One of the most challenging issues in the workplace is dealing with bad attitude and employees refusing to perform the work for which they were hired. Disruptive behaviour can take on many forms: outright refusal to carry out work, manifest non-performance, inappropriate comments, persistent complaints and non-verbal communication expressions of dissatisfaction (i.e., eye rolling, sighing, etc.). Employers dealing with employees who have a negative and disruptive attitude often consider dismissal for insubordination and insolence. What exactly are those two concepts?
They often go hand in hand, but are not the same
As noted by the New Brunswick Court of Appeal in Henry v. Foxco Ltd. (trial and appeal), courts (and employers) tend to use the terms "insolence" and "insubordination" interchangeably, even though they’re distinct categories of misconduct. Insolence refers to derisive, abusive or contemptuous language, generally directed at a superior. Insubordination refers to the intentional refusal to obey an employer’s lawful and reasonable orders. While insolence can amount to insubordination, the two terms aren’t synonymous, but the two types of behaviour often occur together.
In Foxco, the plaintiff employee was dismissed for one incident of misconduct. He was a repair technician and had been instructed to remove decals from two vehicles. A supervisor questioned the employee about the length of time it took him to perform his work and his choice of tools. The employee responded, in the presence of co-workers, by yelling profanities and challenging the employer to fire him. The employer suggested that the employee go home to cool off but the employee refused. He was terminated and sued for wrongful dismissal. The trial judge found that the employer had established just cause and dismissed the action. The employee appealed the decision.
On appeal, the court found that the employee had been wrongfully dismissed. The court, however, was divided in how to characterize the plaintiff’s behaviour. Justice Larlee decided that the employee’s use of profanities amounted to insolence and his refusal to go home amounted to insubordination. However, this single incident wasn’t so severe that it would destroy the employer-employee relationship given the employee’s tenure (7 and a half years) and positive employment performance in the past.

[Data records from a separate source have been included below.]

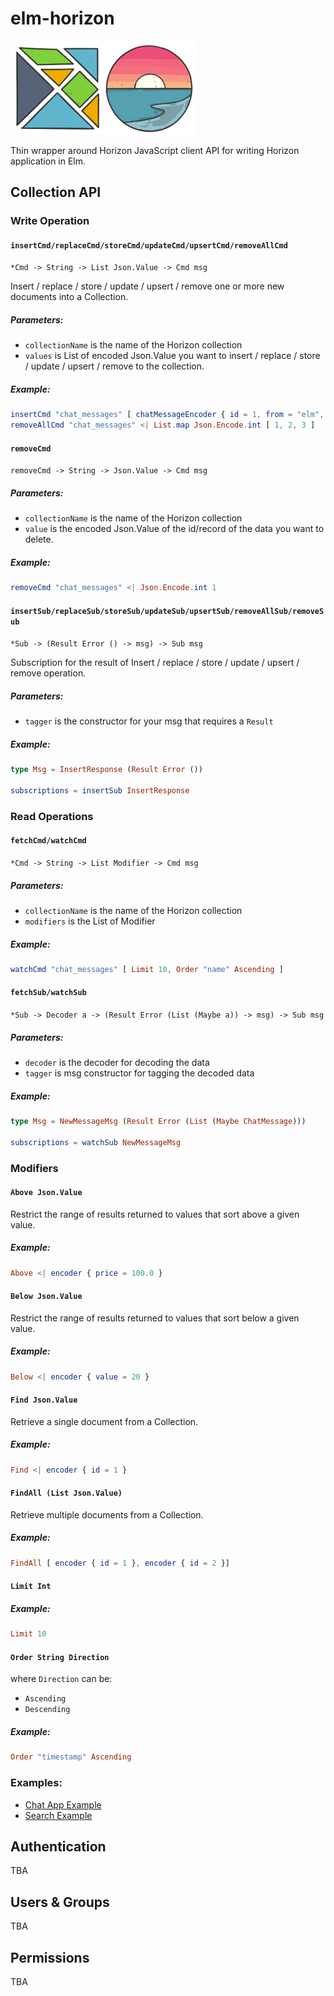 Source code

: # elm-horizon

![Elm & Horizon Logo](images/logo.png "Elm & Horizon Logo")

Thin wrapper around Horizon JavaScript client API for writing Horizon application in Elm.

## Collection API

### Write Operation
#### `insertCmd/replaceCmd/storeCmd/updateCmd/upsertCmd/removeAllCmd`
`*Cmd -> String -> List Json.Value -> Cmd msg`

Insert / replace / store / update / upsert / remove one or more new documents into a Collection.

##### Parameters:
 * `collectionName` is the name of the Horizon collection
 * `values` is List of encoded Json.Value you want to insert / replace / store / update / upsert / remove to the collection.

##### Example:
```elm
insertCmd "chat_messages" [ chatMessageEncoder { id = 1, from = "elm", message = "Hello World!" } ]  
removeAllCmd "chat_messages" <| List.map Json.Encode.int [ 1, 2, 3 ]
``` 
#### `removeCmd`
`removeCmd -> String -> Json.Value -> Cmd msg`

##### Parameters:
 * `collectionName` is the name of the Horizon collection
 * `value` is the encoded Json.Value of the id/record of the data you want to delete.

##### Example:
```elm
removeCmd "chat_messages" <| Json.Encode.int 1
``` 

#### `insertSub/replaceSub/storeSub/updateSub/upsertSub/removeAllSub/removeSub`
`*Sub -> (Result Error () -> msg) -> Sub msg`

Subscription for the result of Insert / replace / store / update / upsert / remove operation.

##### Parameters:
 * `tagger` is the constructor for your msg that requires a `Result`

##### Example:
```elm
type Msg = InsertResponse (Result Error ())

subscriptions = insertSub InsertResponse 
```

### Read Operations

#### `fetchCmd/watchCmd`
`*Cmd -> String -> List Modifier -> Cmd msg`

##### Parameters:
 * `collectionName` is the name of the Horizon collection
 * `modifiers` is the List of Modifier

##### Example:
```elm
watchCmd "chat_messages" [ Limit 10, Order "name" Ascending ]
```

#### `fetchSub/watchSub`
`*Sub -> Decoder a -> (Result Error (List (Maybe a)) -> msg) -> Sub msg`

##### Parameters:
 * `decoder` is the decoder for decoding the data
 * `tagger` is msg constructor for tagging the decoded data

##### Example:
```elm
type Msg = NewMessageMsg (Result Error (List (Maybe ChatMessage)))

subscriptions = watchSub NewMessageMsg
```

### Modifiers
#### `Above Json.Value`
Restrict the range of results returned to values that sort above a given value.

##### Example: 
```elm
Above <| encoder { price = 100.0 }
```

#### `Below Json.Value`
Restrict the range of results returned to values that sort below a given value.

##### Example: 
```elm
Below <| encoder { value = 20 }
```

#### `Find Json.Value`
Retrieve a single document from a Collection.

##### Example: 
```elm
Find <| encoder { id = 1 }
```

#### `FindAll (List Json.Value)`
Retrieve multiple documents from a Collection.

##### Example: 
```elm
FindAll [ encoder { id = 1 }, encoder { id = 2 }]
```

#### `Limit Int`
##### Example: 
```elm
Limit 10
```

#### `Order String Direction`
where `Direction` can be:
 * `Ascending`
 * `Descending`
##### Example: 
```elm
Order "timestamp" Ascending
```

### Examples:
 * [Chat App Example](examples/Chat.elm "Chat App Example")
 * [Search Example](examples/Search.elm "Search App Example")

## Authentication
TBA

## Users & Groups
TBA

## Permissions
TBA

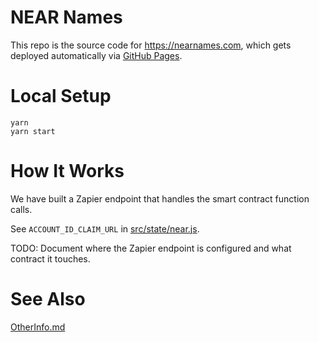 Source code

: # NEAR Names

This repo is the source code for https://nearnames.com, which gets deployed automatically via [GitHub Pages](https://pages.github.com/).

# Local Setup

```
yarn
yarn start
```

# How It Works

We have built a Zapier endpoint that handles the smart contract function calls.

See `ACCOUNT_ID_CLAIM_URL` in [src/state/near.js](src/state/near.js).

TODO: Document where the Zapier endpoint is configured and what contract it touches.

# See Also

[OtherInfo.md](OtherInfo.md)
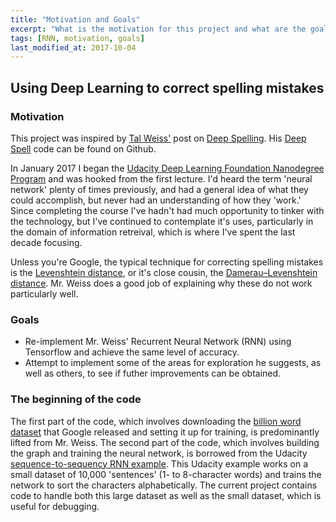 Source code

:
 ```yaml
---
title: "Motivation and Goals"
excerpt: "What is the motivation for this project and what are the goals?"
tags: [RNN, motivation, goals]
last_modified_at: 2017-10-04
---
```


## Using Deep Learning to correct spelling mistakes
### Motivation
This project was inspired by [Tal Weiss'](https://medium.com/@majortal) post on [Deep Spelling](https://medium.com/@majortal/deep-spelling-9ffef96a24f6). His [Deep Spell](https://github.com/MajorTal/DeepSpell/blob/master/keras_spell.py) code can be found on Github.

In January 2017 I began the [Udacity Deep Learning Foundation Nanodegree Program](https://www.udacity.com/course/deep-learning-nanodegree-foundation--nd101) and was hooked from the first lecture. I'd heard the term 'neural network' plenty of times previously, and had a general idea of what they could accomplish, but never had an understanding of how they 'work.' Since completing the course I've hadn't had much opportunity to tinker with the technology, but I've continued to contemplate it's uses, particularly in the domain of information retreival, which is where I've spent the last decade focusing.

Unless you're Google, the typical technique for correcting spelling mistakes is the [Levenshtein distance](https://en.wikipedia.org/wiki/Levenshtein_distance), or it's close cousin, the [Damerau–Levenshtein distance](https://en.wikipedia.org/wiki/Damerau%E2%80%93Levenshtein_distance). Mr. Weiss does a good job of explaining why these do not work particularly well.

### Goals
* Re-implement Mr. Weiss' Recurrent Neural Network (RNN) using Tensorflow and achieve the same level of accuracy.
* Attempt to implement some of the areas for exploration he suggests, as well as others, to see if futher improvements can be obtained.

### The beginning of the code
The first part of the code, which involves downloading the [billion word dataset](http://research.google.com/pubs/pub41880.html) that Google released and setting it up for training, is predominantly lifted from Mr. Weiss. The second part of the code, which involves building the graph and training the neural network, is borrowed from the Udacity [sequence-to-sequency RNN example](https://github.com/mdcramer/deep-learning/tree/master/seq2seq). This Udacity example works on a small dataset of 10,000 'sentences' (1- to 8-character words) and trains the network to sort the characters alphabetically. The current project contains code to handle both this large dataset as well as the small dataset, which is useful for debugging.
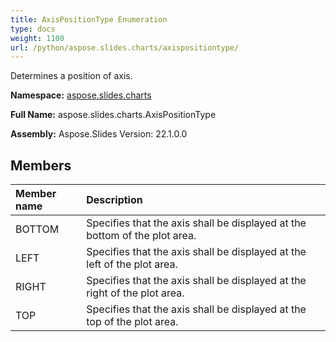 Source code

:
 ```yaml
---
title: AxisPositionType Enumeration
type: docs
weight: 1100
url: /python/aspose.slides.charts/axispositiontype/
---
```


Determines a position of axis.

**Namespace:** [aspose.slides.charts](/python/aspose.slides.charts/)

**Full Name:** aspose.slides.charts.AxisPositionType

**Assembly:**  Aspose.Slides Version: 22.1.0.0

## **Members**
|**Member name**|**Description**|
| :- | :- |
|BOTTOM|Specifies that the axis shall be displayed at the bottom of the plot area.|
|LEFT|Specifies that the axis shall be displayed at the left of the plot area.|
|RIGHT|Specifies that the axis shall be displayed at the right of the plot area.|
|TOP|Specifies that the axis shall be displayed at the top of the plot area.|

Justice Robertson found that the misconduct was insolence, but not insubordination. Given that insolence is deemed less serious than insubordination, the misconduct did not justify summary dismissal. Justice Robertson stated that a single incident of insolence will amount to just cause for dismissal in one of three circumstances:
- The employee and superior are no longer able to maintain a working relationship;
- The incident destabilizes the supervisor’s credibility in the workplace and, thus, his or her ability to properly supervise; or
- As a result of the incident the employer suffered a material financial loss, loss of reputation, or its business interests were seriously prejudiced.
As in all discipline cases, the court considers mitigating factors, such as the employee’s work history and employment record.
Case law indicates certain trends in cases of insubordination or insolence:
- The range of conduct that can constitute insubordination is broad. It generally relates to performance of some aspect of the employee’s job but may also include a refusal not directly concerning a work assignment;
- Insolence can amount to insubordination where the insolent behaviour, exclusive of any refusal to comply with orders, involves resisting and/or defying an employer’s authority;
- Generally, two or more instances of insolence or insubordination are required for cause;
- However, the gravity of the offence (whether insolence or insubordination) must be examined;
- If the employee has a reasonable excuse, such as provocation, the conduct may be excused; and
- Other relevant circumstances, such as generally tolerated language and behaviour in the workplace, can mitigate the severity of the misconduct.
Determining whether insolent or insubordinate conduct amounts to just cause for dismissal is challenging for both employers and courts. In making a decision to dismiss or impose other, less severe sanctions, employers must carefully consider the facts and circumstances of the individual case: the number of instances of misconduct, the gravity of the offence, whether there was a reasonable excuse for the employee’s conduct or other mitigating factors and whether the employer’s authority was challenged. Generally, disciplinary sanctions other than dismissal will be required. However, in exceptional cases or in the presence of repeated misconduct, the employee’s insubordination or insolence may amount to cause for dismissal.
What’s an employer to do?
Where an employer can establish that an employee has been insubordinate, insolent or both, it’s appropriate to impose discipline. Insubordination is one of the most serious industrial offences, as it affects the employer’s right to manage. The right to order employees to carry out work without extended debate and without a loss of respect is central to the role of management. Nonetheless, in all disciplinary matters, employers must apply progressive discipline where indicated and impose the appropriate penalty given the severity of the misconduct and whether mitigating factors are present.
Disciplinary sanctions have generally not been found to be appropriate where an obscene or abusive outburst towards the employer can be characterized as a momentary flare-up of temper that doesn’t challenge the employer’s authority. Minor disciplinary sanctions have been deemed appropriate where the employee’s language and conduct isn’t particularly disruptive, insulting or contemptuous of management. More severe discipline, including discharge, has been supported where insolent language has been used in conjunction with either a refusal to follow an employer’s instructions or where it has been accompanied by threats or assault.